Task material

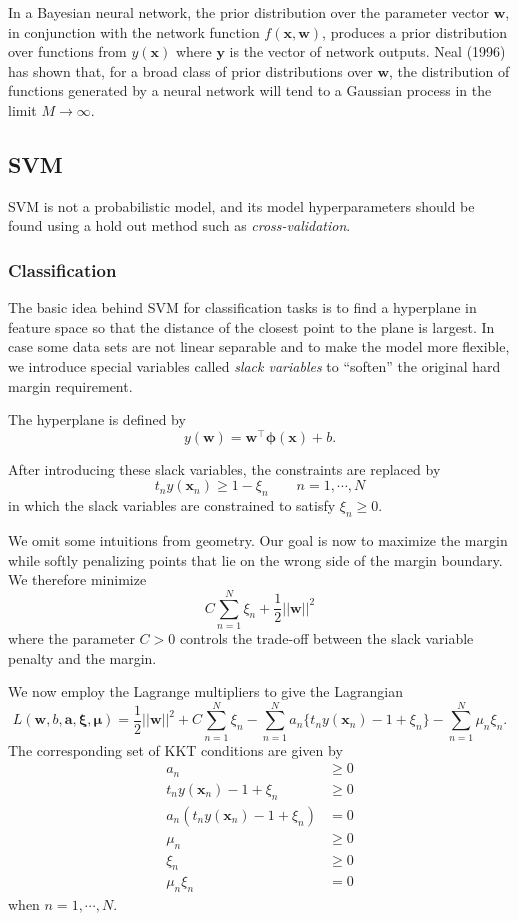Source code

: \documentclass[a4paper]{report}
\renewcommand{\bf}{\mathbf}
\newcommand{\imp}[1]{{\color{blue}\textit{#1}}}
\newcommand{\bs}{\boldsymbol}
\begin{document}
In a Bayesian neural network, the prior distribution over the parameter vector $\bf{w}$, in conjunction with the network function $f(\bf{x,w})$, produces a prior distribution over functions from $y(\bf{x})$ where $\bf{y}$ is the vector of network outputs. Neal (1996) has shown that, for a broad class of prior distributions over $\bf{w}$, the distribution of functions generated by a neural network will tend to a Gaussian process in the limit $M \rightarrow \infty$.

\subsection{SVM}
SVM is not a probabilistic model, and its model hyperparameters should be found using a hold out method such as \imp{cross-validation}.
\subsubsection{Classification}
The basic idea behind SVM for classification tasks is to find a hyperplane in feature space so that the distance of the closest point to the plane is largest. In case some data sets are not linear separable and to make the model more flexible, we introduce special variables called \imp{slack variables} to ``soften'' the original hard margin requirement. 

The hyperplane is defined by
\begin{equation}
	y(\bf{w}) = \bf{w}^{\intercal} \bs{\phi}(\bf{x}) + b.
\end{equation}

After introducing these slack variables, the constraints are replaced by
\begin{equation}
	t_n y(\bf{x}_n) \geq 1 -\xi_n \qquad n = 1,\cdots,N
\end{equation}
in which the slack variables are constrained to satisfy $\xi_n \geq 0$.

We omit some intuitions from geometry. Our goal is now to maximize the margin while softly penalizing points that lie on the wrong side of the margin boundary. We therefore minimize
\begin{equation}
	C\sum_{n=1}^N \xi_n + \frac{1}{2} ||\bf{w}||^2
\end{equation}
where the parameter $C > 0$ controls the trade-off between the slack variable penalty and the margin.

We now employ the Lagrange multipliers to give the Lagrangian
\begin{equation}
	L(\bf{w},b,\bf{a},\bs{\xi},\bs{\mu}) = \frac{1}{2} ||\bf{w}||^2 + C \sum_{n=1}^N \xi_n - \sum_{n=1}^N a_n \{ t_n y(\bf{x}_n) -1 + \xi_n \} - \sum_{n=1}^N \mu_n \xi_n.
\end{equation}
The corresponding set of KKT conditions are given by
\begin{align}
	a_n &\geq 0 \\
	t_n y(\bf{x}_n) -1 + \xi_n &\geq 0 \\
	a_n(t_n y(\bf{x}_n)-1+\xi_n) &= 0 \\
	\mu_n &\geq 0 \\
	\xi_n & \geq 0 \\
	\mu_n \xi_n &= 0
\end{align}
when $n = 1,\cdots,N$.
\end{document}
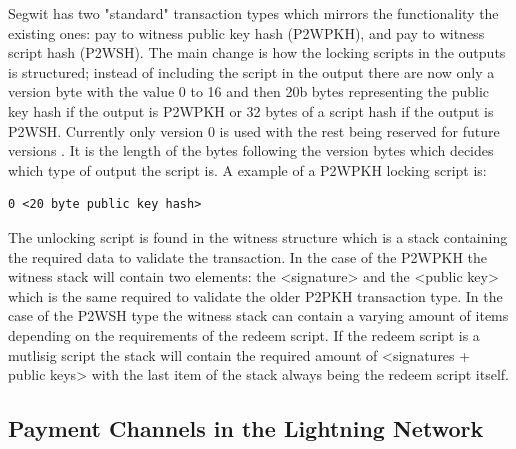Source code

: Segwit has two "standard" transaction types which mirrors the functionality the existing ones: pay to witness public key hash (P2WPKH), and pay to witness script hash (P2WSH). The main change is how the locking scripts in the outputs is structured; instead of including the script in the output there are now only a version byte with the value 0 to 16 and then 20b bytes representing the public key hash if the output is P2WPKH or 32 bytes of a script hash if the output is P2WSH. Currently only version 0 is used with the rest being reserved for future versions \cite{BIP141}. It is the length of the bytes following the version bytes which decides which type of output the script is. A example of a P2WPKH locking script is:

\begin{verbatim}
0 <20 byte public key hash>
\end{verbatim}

The unlocking script is found in the witness structure which is a stack containing the required data to validate the transaction.
In the case of the P2WPKH the witness stack will contain two elements: the <signature> and the <public key> which is the same required to validate the older P2PKH transaction type. In the case of the P2WSH type the witness stack can contain a varying amount of items depending on the requirements of the redeem script. If the redeem script is a mutlisig script the stack will contain the required amount of <signatures + public keys> with the last item of the stack always being the redeem script itself.

\subsection{Payment Channels in the Lightning Network} 
\label{subsec:pcln}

Work to complete
Where the line containing "The unlocking script" appears in the data above, begin there and reproduce every line to the end exactly; include nothing else.

Task answer
The unlocking script is found in the witness structure which is a stack containing the required data to validate the transaction.
In the case of the P2WPKH the witness stack will contain two elements: the <signature> and the <public key> which is the same required to validate the older P2PKH transaction type. In the case of the P2WSH type the witness stack can contain a varying amount of items depending on the requirements of the redeem script. If the redeem script is a mutlisig script the stack will contain the required amount of <signatures + public keys> with the last item of the stack always being the redeem script itself.

\subsection{Payment Channels in the Lightning Network} 
\label{subsec:pcln}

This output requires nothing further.